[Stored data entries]
========================
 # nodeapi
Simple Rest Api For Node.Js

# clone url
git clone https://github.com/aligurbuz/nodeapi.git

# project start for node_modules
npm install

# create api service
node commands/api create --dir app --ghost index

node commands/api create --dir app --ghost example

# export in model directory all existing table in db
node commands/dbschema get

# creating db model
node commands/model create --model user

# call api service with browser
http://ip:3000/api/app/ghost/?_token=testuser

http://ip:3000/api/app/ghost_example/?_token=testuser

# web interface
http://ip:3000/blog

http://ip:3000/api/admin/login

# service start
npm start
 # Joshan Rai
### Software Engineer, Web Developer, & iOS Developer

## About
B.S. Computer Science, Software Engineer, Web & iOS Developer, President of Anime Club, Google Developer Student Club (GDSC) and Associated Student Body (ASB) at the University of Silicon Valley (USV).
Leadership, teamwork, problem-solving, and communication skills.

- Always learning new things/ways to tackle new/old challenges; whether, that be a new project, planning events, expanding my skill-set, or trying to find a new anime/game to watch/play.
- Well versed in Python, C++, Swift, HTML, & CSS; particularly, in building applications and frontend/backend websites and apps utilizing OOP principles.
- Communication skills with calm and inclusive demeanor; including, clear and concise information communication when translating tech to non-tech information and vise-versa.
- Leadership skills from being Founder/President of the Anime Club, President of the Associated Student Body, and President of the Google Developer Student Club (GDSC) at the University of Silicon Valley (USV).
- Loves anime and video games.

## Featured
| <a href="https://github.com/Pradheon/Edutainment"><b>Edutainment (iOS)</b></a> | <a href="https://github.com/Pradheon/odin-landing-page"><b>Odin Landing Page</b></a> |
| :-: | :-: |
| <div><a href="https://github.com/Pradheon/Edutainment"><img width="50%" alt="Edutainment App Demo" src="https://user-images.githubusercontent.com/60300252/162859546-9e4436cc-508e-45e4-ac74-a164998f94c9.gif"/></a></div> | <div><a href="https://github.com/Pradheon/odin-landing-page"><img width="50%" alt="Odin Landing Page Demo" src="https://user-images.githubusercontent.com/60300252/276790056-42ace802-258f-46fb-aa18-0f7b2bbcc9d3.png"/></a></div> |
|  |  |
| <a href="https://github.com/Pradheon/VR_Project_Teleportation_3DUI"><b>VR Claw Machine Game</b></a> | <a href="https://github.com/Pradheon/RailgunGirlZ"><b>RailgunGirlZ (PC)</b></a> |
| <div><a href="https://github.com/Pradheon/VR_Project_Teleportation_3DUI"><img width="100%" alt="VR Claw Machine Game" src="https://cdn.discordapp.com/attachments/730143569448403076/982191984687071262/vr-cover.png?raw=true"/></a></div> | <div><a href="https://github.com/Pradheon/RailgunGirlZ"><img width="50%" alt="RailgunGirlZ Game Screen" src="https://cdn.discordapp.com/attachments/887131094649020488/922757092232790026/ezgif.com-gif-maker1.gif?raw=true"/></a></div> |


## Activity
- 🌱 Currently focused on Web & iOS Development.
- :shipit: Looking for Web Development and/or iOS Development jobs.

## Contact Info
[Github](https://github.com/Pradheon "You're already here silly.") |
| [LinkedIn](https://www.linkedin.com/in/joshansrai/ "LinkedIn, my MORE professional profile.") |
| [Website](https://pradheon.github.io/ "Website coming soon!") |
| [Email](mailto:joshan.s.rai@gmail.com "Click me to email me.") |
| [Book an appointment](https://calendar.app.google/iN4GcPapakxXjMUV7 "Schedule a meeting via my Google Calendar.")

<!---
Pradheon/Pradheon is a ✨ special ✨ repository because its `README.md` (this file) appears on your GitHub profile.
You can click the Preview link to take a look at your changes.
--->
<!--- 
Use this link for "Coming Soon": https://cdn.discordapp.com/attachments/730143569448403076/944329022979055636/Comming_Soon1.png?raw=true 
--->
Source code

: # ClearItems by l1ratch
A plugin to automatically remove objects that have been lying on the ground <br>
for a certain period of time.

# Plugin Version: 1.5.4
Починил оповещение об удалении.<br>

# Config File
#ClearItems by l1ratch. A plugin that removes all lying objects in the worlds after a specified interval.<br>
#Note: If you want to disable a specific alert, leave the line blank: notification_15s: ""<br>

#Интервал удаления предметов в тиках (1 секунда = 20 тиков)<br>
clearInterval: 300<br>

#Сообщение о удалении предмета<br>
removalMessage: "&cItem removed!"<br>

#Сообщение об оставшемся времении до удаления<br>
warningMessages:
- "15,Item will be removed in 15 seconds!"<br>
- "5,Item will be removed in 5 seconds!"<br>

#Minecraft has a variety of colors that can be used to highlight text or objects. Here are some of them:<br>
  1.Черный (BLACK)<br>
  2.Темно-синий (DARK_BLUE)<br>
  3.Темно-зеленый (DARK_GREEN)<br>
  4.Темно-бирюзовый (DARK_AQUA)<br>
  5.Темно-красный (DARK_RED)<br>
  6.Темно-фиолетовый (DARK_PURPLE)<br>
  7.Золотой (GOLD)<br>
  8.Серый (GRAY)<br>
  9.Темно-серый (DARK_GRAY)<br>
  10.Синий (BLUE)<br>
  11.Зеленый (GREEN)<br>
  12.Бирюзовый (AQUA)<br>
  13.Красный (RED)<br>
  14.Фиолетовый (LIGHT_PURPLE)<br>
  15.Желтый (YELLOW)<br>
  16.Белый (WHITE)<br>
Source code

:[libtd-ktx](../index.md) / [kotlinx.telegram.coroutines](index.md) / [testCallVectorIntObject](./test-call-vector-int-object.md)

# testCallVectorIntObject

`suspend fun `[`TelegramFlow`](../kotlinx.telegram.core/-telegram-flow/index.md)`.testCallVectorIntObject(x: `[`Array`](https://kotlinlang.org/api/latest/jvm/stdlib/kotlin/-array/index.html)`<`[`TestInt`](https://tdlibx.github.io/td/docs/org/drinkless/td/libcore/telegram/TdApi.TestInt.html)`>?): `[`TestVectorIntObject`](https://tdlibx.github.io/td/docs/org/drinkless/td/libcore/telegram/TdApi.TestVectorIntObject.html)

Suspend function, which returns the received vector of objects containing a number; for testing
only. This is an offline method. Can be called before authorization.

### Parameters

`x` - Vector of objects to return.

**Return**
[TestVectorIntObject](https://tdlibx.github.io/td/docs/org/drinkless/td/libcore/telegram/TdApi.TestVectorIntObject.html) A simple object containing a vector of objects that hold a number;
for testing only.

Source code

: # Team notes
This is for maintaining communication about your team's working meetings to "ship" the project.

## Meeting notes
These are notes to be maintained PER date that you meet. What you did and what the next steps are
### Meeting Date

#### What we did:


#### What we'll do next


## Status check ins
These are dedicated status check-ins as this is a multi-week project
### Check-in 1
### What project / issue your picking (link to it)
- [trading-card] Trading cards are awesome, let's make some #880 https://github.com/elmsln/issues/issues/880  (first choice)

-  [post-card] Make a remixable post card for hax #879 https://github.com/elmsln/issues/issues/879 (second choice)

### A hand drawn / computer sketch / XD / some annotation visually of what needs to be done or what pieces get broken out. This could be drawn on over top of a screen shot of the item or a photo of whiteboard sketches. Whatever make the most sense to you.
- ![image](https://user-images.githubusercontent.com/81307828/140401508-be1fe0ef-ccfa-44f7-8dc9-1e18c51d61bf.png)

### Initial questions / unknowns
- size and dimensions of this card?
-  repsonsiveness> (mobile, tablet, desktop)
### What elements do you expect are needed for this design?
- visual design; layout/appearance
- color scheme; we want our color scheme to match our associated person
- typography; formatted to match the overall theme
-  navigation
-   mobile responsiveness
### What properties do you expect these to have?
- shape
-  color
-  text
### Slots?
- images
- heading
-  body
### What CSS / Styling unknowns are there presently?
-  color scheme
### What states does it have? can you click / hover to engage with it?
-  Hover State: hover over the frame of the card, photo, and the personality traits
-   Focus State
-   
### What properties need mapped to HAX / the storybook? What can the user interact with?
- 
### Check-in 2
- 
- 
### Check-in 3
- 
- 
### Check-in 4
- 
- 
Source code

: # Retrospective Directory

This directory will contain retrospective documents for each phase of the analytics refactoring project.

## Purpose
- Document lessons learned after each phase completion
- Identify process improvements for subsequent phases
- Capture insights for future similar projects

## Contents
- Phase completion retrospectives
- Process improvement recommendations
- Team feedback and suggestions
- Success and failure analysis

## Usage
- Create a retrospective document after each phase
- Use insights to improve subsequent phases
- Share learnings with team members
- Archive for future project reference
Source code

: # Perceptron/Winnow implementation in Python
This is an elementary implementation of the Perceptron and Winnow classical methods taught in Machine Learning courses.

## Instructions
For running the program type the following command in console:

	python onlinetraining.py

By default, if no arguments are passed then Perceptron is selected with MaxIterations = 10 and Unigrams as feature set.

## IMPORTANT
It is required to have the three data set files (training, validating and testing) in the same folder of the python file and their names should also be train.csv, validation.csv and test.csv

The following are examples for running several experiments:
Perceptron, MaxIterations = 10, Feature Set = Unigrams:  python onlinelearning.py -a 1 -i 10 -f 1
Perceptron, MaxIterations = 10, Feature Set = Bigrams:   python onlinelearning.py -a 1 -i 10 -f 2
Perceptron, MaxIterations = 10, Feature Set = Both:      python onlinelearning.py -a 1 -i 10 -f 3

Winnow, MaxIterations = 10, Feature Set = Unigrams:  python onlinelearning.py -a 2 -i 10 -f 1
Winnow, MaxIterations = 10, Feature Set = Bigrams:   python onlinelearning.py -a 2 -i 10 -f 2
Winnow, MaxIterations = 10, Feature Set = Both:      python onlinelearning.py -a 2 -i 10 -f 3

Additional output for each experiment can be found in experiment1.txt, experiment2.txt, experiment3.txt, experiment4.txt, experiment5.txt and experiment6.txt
========================
▶ _WHAT NEEDS TO BE DONE_
Wherever the string "ClearItems" appears in the records above, copy the line it sits in.

▶ _YOUR RESPONSE_
: # ClearItems by l1ratch
#ClearItems by l1ratch. A plugin that removes all lying objects in the worlds after a specified interval.<br>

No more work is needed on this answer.